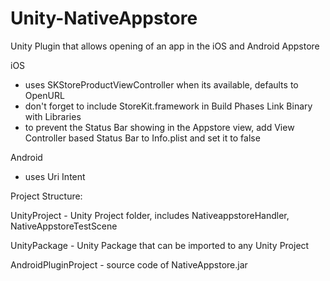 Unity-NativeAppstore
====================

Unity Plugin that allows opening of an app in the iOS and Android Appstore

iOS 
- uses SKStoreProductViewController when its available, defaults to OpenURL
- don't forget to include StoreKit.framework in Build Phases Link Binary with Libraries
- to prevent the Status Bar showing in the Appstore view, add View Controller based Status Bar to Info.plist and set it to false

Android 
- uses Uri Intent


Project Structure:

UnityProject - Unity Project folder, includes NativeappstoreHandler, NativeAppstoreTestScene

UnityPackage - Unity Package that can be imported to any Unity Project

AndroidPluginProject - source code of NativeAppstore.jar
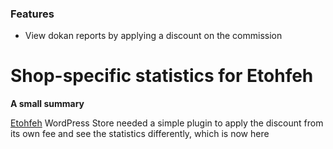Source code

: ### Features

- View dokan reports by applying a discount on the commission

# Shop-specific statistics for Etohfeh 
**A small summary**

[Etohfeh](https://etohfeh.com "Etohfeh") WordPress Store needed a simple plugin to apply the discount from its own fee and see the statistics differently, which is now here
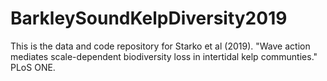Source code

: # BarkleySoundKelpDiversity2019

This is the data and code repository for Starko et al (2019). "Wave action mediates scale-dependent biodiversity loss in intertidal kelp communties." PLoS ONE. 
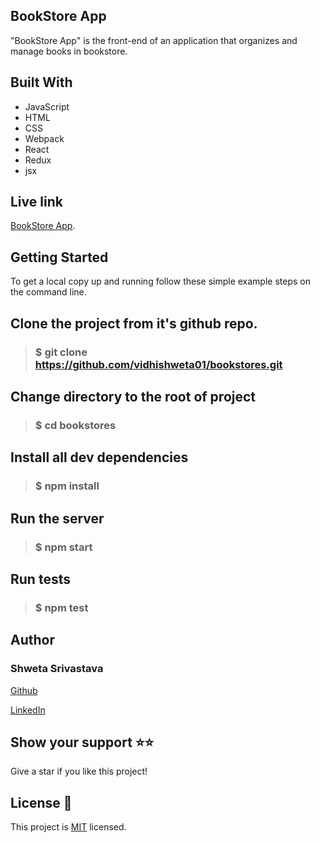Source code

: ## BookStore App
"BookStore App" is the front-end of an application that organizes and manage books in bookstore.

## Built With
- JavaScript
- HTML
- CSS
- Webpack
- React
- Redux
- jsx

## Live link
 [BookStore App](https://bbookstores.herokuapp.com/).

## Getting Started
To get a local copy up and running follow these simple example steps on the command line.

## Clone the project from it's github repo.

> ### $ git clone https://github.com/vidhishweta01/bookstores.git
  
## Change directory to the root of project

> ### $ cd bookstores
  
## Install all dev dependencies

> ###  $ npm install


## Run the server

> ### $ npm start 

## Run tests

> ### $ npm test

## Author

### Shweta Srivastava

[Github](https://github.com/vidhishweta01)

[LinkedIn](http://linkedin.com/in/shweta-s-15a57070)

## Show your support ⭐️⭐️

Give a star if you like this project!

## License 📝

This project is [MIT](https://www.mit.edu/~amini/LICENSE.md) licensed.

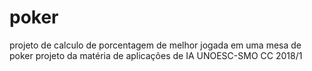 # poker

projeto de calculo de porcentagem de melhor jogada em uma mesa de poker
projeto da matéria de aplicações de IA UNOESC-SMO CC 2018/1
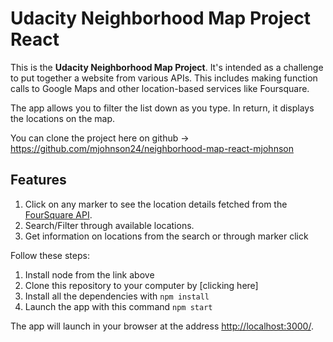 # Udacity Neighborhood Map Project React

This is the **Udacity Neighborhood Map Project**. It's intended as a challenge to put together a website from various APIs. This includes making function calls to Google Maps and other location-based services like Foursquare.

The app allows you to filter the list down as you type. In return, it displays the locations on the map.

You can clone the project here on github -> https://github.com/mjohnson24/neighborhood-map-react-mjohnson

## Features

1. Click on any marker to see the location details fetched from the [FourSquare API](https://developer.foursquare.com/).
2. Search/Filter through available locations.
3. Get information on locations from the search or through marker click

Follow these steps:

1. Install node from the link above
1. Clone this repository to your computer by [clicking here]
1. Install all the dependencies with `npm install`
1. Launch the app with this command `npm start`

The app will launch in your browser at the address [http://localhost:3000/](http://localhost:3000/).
◆ ◆ ◆ ◆
Brief >> Your answer should consist of copies of the lines above that include the string "repository".

Result below >>
This is the data and code repository for Starko et al (2019). "Wave action mediates scale-dependent biodiversity loss in intertidal kelp communties." PLoS ONE. 
1. Clone this repository to your computer by [clicking here]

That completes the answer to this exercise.